Todos tenemos una receta favorita de nuestra abuela.

Yo tuve la suerte de conocer a mi abuela paterna, mis dos bisabuelas maternas y mi abuela postiza catalana.

De todas tengo alguna receta especial que me transporta a la infancia o a buenos momentos.

De mi abuela materna recuerdo los bocatas de cordero, bien empapaditos en aceite, que nos hacía a mi prima y a mi para merendar. Tambien sus rustideras de pollo, patatas y embutido. Y no me puedo olvidar de sus buñuelos de San José.

De una de mis bisabuelas añoro sus migas caseras a la lumbre, acompañadas de embutido y de una sopita fresca de pepino y vinagre.
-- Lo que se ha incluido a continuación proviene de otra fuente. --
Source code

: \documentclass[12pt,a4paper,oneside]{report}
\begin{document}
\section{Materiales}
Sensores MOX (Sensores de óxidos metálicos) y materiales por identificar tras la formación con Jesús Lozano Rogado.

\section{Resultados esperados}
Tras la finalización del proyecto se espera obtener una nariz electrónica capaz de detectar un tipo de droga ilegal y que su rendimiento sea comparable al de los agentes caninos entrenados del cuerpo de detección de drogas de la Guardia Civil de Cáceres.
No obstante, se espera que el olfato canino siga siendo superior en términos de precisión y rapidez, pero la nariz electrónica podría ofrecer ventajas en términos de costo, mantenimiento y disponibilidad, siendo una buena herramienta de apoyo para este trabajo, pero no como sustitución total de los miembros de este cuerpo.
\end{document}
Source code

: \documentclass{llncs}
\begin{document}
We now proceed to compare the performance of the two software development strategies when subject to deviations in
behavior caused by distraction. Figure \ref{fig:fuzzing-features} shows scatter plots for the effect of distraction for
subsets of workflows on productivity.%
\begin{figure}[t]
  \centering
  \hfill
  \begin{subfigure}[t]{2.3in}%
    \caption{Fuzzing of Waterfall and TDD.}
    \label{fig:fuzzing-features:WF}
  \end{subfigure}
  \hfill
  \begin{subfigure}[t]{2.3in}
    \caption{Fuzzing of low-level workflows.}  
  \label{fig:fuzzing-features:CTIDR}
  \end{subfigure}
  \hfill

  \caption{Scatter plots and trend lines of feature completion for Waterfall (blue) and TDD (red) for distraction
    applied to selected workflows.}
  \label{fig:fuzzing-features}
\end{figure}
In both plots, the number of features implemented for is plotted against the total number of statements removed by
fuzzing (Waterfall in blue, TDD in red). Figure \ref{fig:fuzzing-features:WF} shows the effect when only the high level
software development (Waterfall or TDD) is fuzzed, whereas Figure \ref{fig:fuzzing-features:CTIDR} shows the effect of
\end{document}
Por desgracia ya no puedo disfrutar de estas recetas elaboradas por sus cariñosas manos, pero aun me queda mi abuela postiza catalana.
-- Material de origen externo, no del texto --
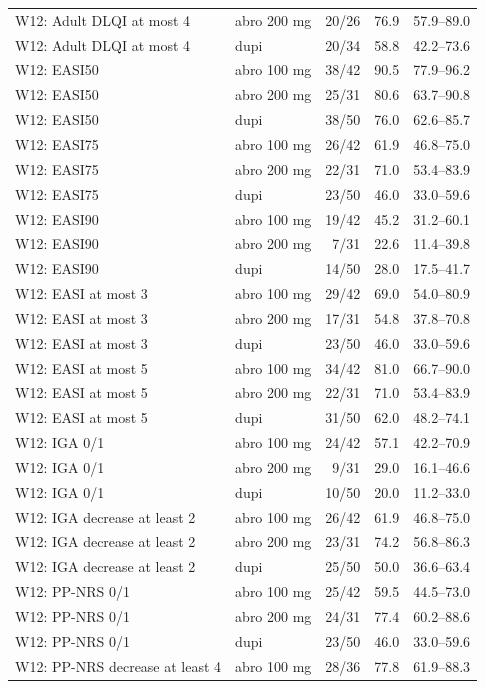 \begin{longtable}{llrrr}
W12: Adult DLQI at most 4 & abro 200 mg & 20/26 & 76.9 & 57.9--89.0 \\
W12: Adult DLQI at most 4 & dupi & 20/34 & 58.8 & 42.2--73.6 \\
W12: EASI50 & abro 100 mg & 38/42 & 90.5 & 77.9--96.2 \\
W12: EASI50 & abro 200 mg & 25/31 & 80.6 & 63.7--90.8 \\
W12: EASI50 & dupi & 38/50 & 76.0 & 62.6--85.7 \\
W12: EASI75 & abro 100 mg & 26/42 & 61.9 & 46.8--75.0 \\
W12: EASI75 & abro 200 mg & 22/31 & 71.0 & 53.4--83.9 \\
W12: EASI75 & dupi & 23/50 & 46.0 & 33.0--59.6 \\
W12: EASI90 & abro 100 mg & 19/42 & 45.2 & 31.2--60.1 \\
W12: EASI90 & abro 200 mg & 7/31 & 22.6 & 11.4--39.8 \\
W12: EASI90 & dupi & 14/50 & 28.0 & 17.5--41.7 \\
W12: EASI at most 3 & abro 100 mg & 29/42 & 69.0 & 54.0--80.9 \\
W12: EASI at most 3 & abro 200 mg & 17/31 & 54.8 & 37.8--70.8 \\
W12: EASI at most 3 & dupi & 23/50 & 46.0 & 33.0--59.6 \\
W12: EASI at most 5 & abro 100 mg & 34/42 & 81.0 & 66.7--90.0 \\
W12: EASI at most 5 & abro 200 mg & 22/31 & 71.0 & 53.4--83.9 \\
W12: EASI at most 5 & dupi & 31/50 & 62.0 & 48.2--74.1 \\
W12: IGA 0/1 & abro 100 mg & 24/42 & 57.1 & 42.2--70.9 \\
W12: IGA 0/1 & abro 200 mg & 9/31 & 29.0 & 16.1--46.6 \\
W12: IGA 0/1 & dupi & 10/50 & 20.0 & 11.2--33.0 \\
W12: IGA decrease at least 2 & abro 100 mg & 26/42 & 61.9 & 46.8--75.0 \\
W12: IGA decrease at least 2 & abro 200 mg & 23/31 & 74.2 & 56.8--86.3 \\
W12: IGA decrease at least 2 & dupi & 25/50 & 50.0 & 36.6--63.4 \\
W12: PP-NRS 0/1 & abro 100 mg & 25/42 & 59.5 & 44.5--73.0 \\
W12: PP-NRS 0/1 & abro 200 mg & 24/31 & 77.4 & 60.2--88.6 \\
W12: PP-NRS 0/1 & dupi & 23/50 & 46.0 & 33.0--59.6 \\
W12: PP-NRS decrease at least 4 & abro 100 mg & 28/36 & 77.8 & 61.9--88.3 \\

\end{longtable}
De ella me quedo sus croquetas, sus librillos, su fricandó y, como no… ¡Sus canelones!

Hoy hemos rustido la carne y por la tarde, que ya estaba fría, la hemos triturado para que repose toda la noche antes de enrollar los canelones.

Lo mejor de todo es juntarnos unas 10 personas, alrededor de una gran mesa, con dos bandejas llenas de canelones, para disfrutar el momento.

Y esa bechamel, más bien liquida que espesa, que les da esa jugosidad y cremosidad.

Yo con este plato soy un pozo sin fondo. Me puedo comer muchísimos canelones y una infinidad de bechamel. Aun que eso me cueste el empacho del siglo después.

Contadme, ¿Cuáles son vuestras recetas favoritas de la abuela?

¡Hasta mañana!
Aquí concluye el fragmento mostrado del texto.